(REQUIRED WORK):
From the listing below, extract every line in which the word "outgoing" appears.

(MATERIAL TO PROCESS):
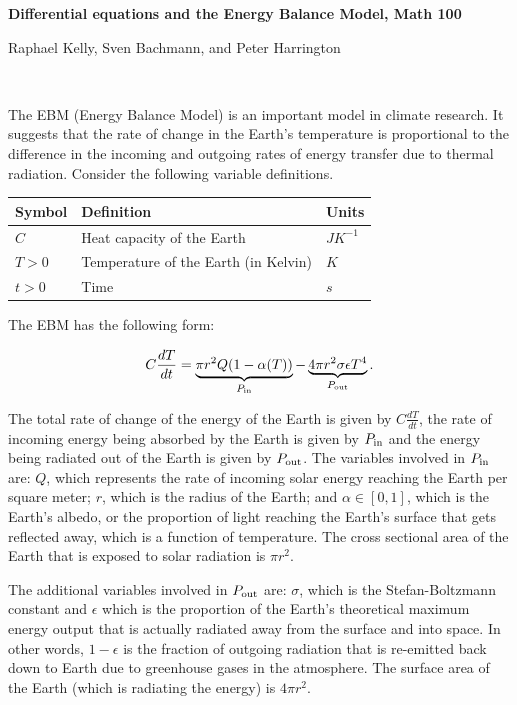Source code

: \documentclass[answers]{exam}
\begin{document}
\large{\textbf{Differential equations and the Energy Balance Model, Math 100}}

Raphael Kelly, Sven Bachmann, and Peter Harrington

\normalsize
\hrulefill

\



The EBM (Energy Balance Model) is an important model in climate research. It suggests that the rate of change in the Earth's temperature is proportional to the difference in the incoming and outgoing rates of energy transfer due to thermal radiation. Consider the following variable definitions.
    
\begin{center}
\begin{tabular}{ l | l | l }
Symbol & Definition & Units \\
\hline \hline
$C$ & Heat capacity of the Earth & $J K^{-1}$\\  
$T > 0$ & Temperature of the Earth (in Kelvin) & $K$ \\
$t>0$ & Time & $s$ \\
\end{tabular}
\end{center}
The EBM has the following form:

\begin{equation}
    C \frac{d T}{d t} = \underbrace{\pi r^2 Q (1-\alpha(T))}_\text{$P_{\rm in}$} - \underbrace{4 \pi r^2 \sigma \epsilon T^4}_\text{$P_{\rm out}$}.
    \label{ebm}
\end{equation}


The total rate of change of the energy of the Earth is given by $C\frac{dT}{dt}$, the rate of incoming energy being absorbed by the Earth is given by $P_{\rm in}$ and the energy being radiated out of the Earth is given by $P_{\rm out}$. The variables involved in $P_{\rm in}$ are: $Q$, which represents the rate of incoming solar energy reaching the Earth per square meter; $r$, which is the radius of the Earth; and $\alpha \in [0,1]$, which is the Earth's albedo, or the proportion of light reaching the Earth's surface that gets reflected away, which is a function of temperature. The cross sectional area of the Earth that is exposed to solar radiation is $\pi r^2$.


The additional variables involved in $P_{\rm out}$ are: $\sigma$, which is the Stefan-Boltzmann constant and $\epsilon$ which is the proportion of the Earth's theoretical maximum energy output that is actually radiated away from the surface and into space. In other words, $1-\epsilon$ is the fraction of outgoing radiation that is re-emitted back down to Earth due to greenhouse gases in the atmosphere. The surface area of the Earth (which is radiating the energy) is $4\pi r^2$.
\end{document}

(TASK ANSWER):
The EBM (Energy Balance Model) is an important model in climate research. It suggests that the rate of change in the Earth's temperature is proportional to the difference in the incoming and outgoing rates of energy transfer due to thermal radiation. Consider the following variable definitions.
The additional variables involved in $P_{\rm out}$ are: $\sigma$, which is the Stefan-Boltzmann constant and $\epsilon$ which is the proportion of the Earth's theoretical maximum energy output that is actually radiated away from the surface and into space. In other words, $1-\epsilon$ is the fraction of outgoing radiation that is re-emitted back down to Earth due to greenhouse gases in the atmosphere. The surface area of the Earth (which is radiating the energy) is $4\pi r^2$.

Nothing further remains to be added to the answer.